White-bellied cuckooshrike
In Far North Queensland, Australia
Scientific classification Edit this classification
Domain: Eukaryota
Kingdom: Animalia
Phylum: Chordata
Class: Aves
Order: Passeriformes
Family: Campephagidae
Genus: Coracina
Species:
C. papuensis
Binomial name
Coracina papuensis
(Gmelin, JF, 1788)

The white-bellied cuckooshrike (Coracina papuensis) is a species of bird in the family Campephagidae. It is found in Australia, the Moluccas, New Guinea and the Solomon Islands.

Taxonomy

The white-bellied cuckooshrike was formally described in 1788 by the German naturalist Johann Friedrich Gmelin in his revised and expanded edition of Carl Linnaeus's Systema Naturae.

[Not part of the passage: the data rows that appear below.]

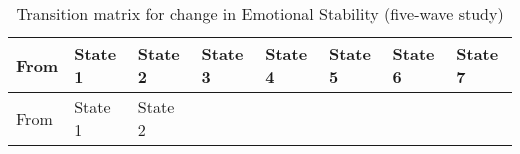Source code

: \documentclass[
  single column]{article}
\begin{document}
\begin{longtable}[]{@{}
  >{\centering\arraybackslash}p{}
  >{\centering\arraybackslash}p{}
  >{\centering\arraybackslash}p{}
  >{\centering\arraybackslash}p{}
  >{\centering\arraybackslash}p{}
  >{\centering\arraybackslash}p{}
  >{\centering\arraybackslash}p{}
  >{\centering\arraybackslash}p{}@{}}
\caption{Transition matrix for change in Emotional Stability (five-wave
study)}\label{tbl-table-transition-emotional_stability-long}\tabularnewline
\toprule\noalign{}
\begin{minipage}[b]{\linewidth}\centering
From
\end{minipage} & \begin{minipage}[b]{\linewidth}\centering
State 1
\end{minipage} & \begin{minipage}[b]{\linewidth}\centering
State 2
\end{minipage} & \begin{minipage}[b]{\linewidth}\centering
State 3
\end{minipage} & \begin{minipage}[b]{\linewidth}\centering
State 4
\end{minipage} & \begin{minipage}[b]{\linewidth}\centering
State 5
\end{minipage} & \begin{minipage}[b]{\linewidth}\centering
State 6
\end{minipage} & \begin{minipage}[b]{\linewidth}\centering
State 7
\end{minipage} \\
\midrule\noalign{}
\endfirsthead
\toprule\noalign{}
\begin{minipage}[b]{\linewidth}\centering
From
\end{minipage} & \begin{minipage}[b]{\linewidth}\centering
State 1
\end{minipage} & \begin{minipage}[b]{\linewidth}\centering
State 2
\end{minipage} & \begin{minipage}[b]{\linewidth}\centering

\end{minipage}
\end{longtable}
\end{document}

He placed it with the crows in the genus Corvus and coined the binomial name Corvus papuensis.[2] Gmelin based his description on "Le Choucari de la Nouvelle Guinée" that had been described in 1775 by the French polymath the Comte de Buffon and illustrated with a hand-coloured engraving by François-Nicolas Martinet.[3][4] The type location was restricted to Manokwari in the Indonesian province of West Papua by Erwin Stresemann in 1913.[5][6] The white-bellied cuckooshrike is now one of 22 species placed in the genus Coracina that was introduced in 1816 by French ornithologist Louis Pierre Vieillot.[7]

Thirteen subspecies are recognised.[7]

Description

White-bellied cuckooshrike, Cairns tropical north Queensland, Australia

This species exhibits a short black mask extending from the beak to the eyes (lores) but not beyond with a fine white rear eye-ring.[8][9] The head and upperparts including upper wings are pale blue-grey with tail feathers tending towards darker grey. Despite the name, the belly can be white to grey depending on region and subspecies.[8][9][10] The subspecies Coracina papuensis robusta can present with a dark morph that has extensive black plumage on the neck and chest that can be barred at the edges.[8] There is little variation between the sexes. Immature birds can have the underparts lightly barred and appear duller than adults with a less distinct black mask.[9][10] This species can be mistaken for the black-faced cuckooshrike due to similar markings but is smaller with a more compact build.[9]  An adult white-bellied cuckooshrike grows to between 22 and 29 cm and weighs 55–80 g.[10]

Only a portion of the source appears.